Because removing the "telling" portion in the first sentence changes the impact of the paragraph.  Again, I do champion the efforts of showing.  I do commend you and everyone else who is helping the OP learn what is telling and how to correct it.  I don't agree with piecemeal advice.

You gave him detailed, awesome feedback on the way to identify and transform telling into showing.  Why not write a couple extra sentences and point out to the OP that even though something (like the first sentence) is telling, it's OK because it sets up a contrast.

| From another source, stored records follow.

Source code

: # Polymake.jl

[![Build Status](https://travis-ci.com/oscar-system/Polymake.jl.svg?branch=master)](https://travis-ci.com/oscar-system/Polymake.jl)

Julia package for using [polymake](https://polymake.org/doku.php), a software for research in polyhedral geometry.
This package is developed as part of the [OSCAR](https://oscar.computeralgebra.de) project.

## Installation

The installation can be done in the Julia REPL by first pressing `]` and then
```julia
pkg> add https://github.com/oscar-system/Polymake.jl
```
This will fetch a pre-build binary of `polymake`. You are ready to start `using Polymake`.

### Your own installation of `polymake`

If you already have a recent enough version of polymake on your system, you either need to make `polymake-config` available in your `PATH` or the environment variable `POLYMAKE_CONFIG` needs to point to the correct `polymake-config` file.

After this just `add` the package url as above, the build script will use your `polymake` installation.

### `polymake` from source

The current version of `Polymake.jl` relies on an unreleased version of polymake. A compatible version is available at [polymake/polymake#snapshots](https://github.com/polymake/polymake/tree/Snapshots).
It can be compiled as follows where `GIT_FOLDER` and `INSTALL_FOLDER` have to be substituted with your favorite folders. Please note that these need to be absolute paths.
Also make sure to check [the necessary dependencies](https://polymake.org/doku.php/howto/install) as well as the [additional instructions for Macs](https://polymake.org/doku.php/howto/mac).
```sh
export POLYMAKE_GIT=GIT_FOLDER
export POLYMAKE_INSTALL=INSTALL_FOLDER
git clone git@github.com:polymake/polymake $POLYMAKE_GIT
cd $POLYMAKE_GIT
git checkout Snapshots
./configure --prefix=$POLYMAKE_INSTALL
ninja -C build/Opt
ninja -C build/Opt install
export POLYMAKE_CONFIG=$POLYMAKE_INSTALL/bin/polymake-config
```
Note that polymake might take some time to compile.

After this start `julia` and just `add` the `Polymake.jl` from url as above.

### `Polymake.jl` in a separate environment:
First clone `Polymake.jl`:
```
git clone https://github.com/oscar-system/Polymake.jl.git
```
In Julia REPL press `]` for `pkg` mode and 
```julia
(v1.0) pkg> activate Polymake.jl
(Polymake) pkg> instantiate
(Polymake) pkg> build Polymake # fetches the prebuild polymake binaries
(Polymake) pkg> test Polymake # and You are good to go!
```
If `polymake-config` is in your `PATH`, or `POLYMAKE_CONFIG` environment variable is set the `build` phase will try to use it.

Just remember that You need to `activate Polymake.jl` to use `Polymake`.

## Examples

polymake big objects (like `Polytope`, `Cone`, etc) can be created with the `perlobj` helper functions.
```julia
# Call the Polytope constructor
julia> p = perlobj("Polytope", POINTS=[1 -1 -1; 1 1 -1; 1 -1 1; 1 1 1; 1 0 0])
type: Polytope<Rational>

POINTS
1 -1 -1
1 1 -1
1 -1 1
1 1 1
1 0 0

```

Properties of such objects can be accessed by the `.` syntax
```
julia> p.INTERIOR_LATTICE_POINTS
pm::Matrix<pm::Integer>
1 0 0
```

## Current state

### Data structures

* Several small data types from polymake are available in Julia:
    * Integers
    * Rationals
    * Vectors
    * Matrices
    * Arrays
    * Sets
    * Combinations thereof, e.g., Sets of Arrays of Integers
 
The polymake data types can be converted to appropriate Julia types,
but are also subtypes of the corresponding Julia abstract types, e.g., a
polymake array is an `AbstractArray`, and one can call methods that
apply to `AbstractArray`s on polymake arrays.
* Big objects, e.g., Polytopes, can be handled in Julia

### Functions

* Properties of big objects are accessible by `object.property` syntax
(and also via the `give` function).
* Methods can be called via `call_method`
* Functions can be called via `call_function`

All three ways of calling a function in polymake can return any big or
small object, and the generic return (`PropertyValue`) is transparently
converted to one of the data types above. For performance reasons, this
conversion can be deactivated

A book that is all show and no tell will come off as a bit murky.


----------



## Steerpike (Sep 10, 2012)

I liked the initial sentence. I think it works well, and accomplishes the things Ankari noted above. You know Mogruk is hunting, the phrasing tells you he is alone, it also tells you he may be unusual in his attitude toward hunting. It also tells you that he is under the authority of someone who told him to go hunt, because he was 'sent.' That's not a bad load to be borne by nine words. (EDIT: Good points, Penpilot; great minds and all  ).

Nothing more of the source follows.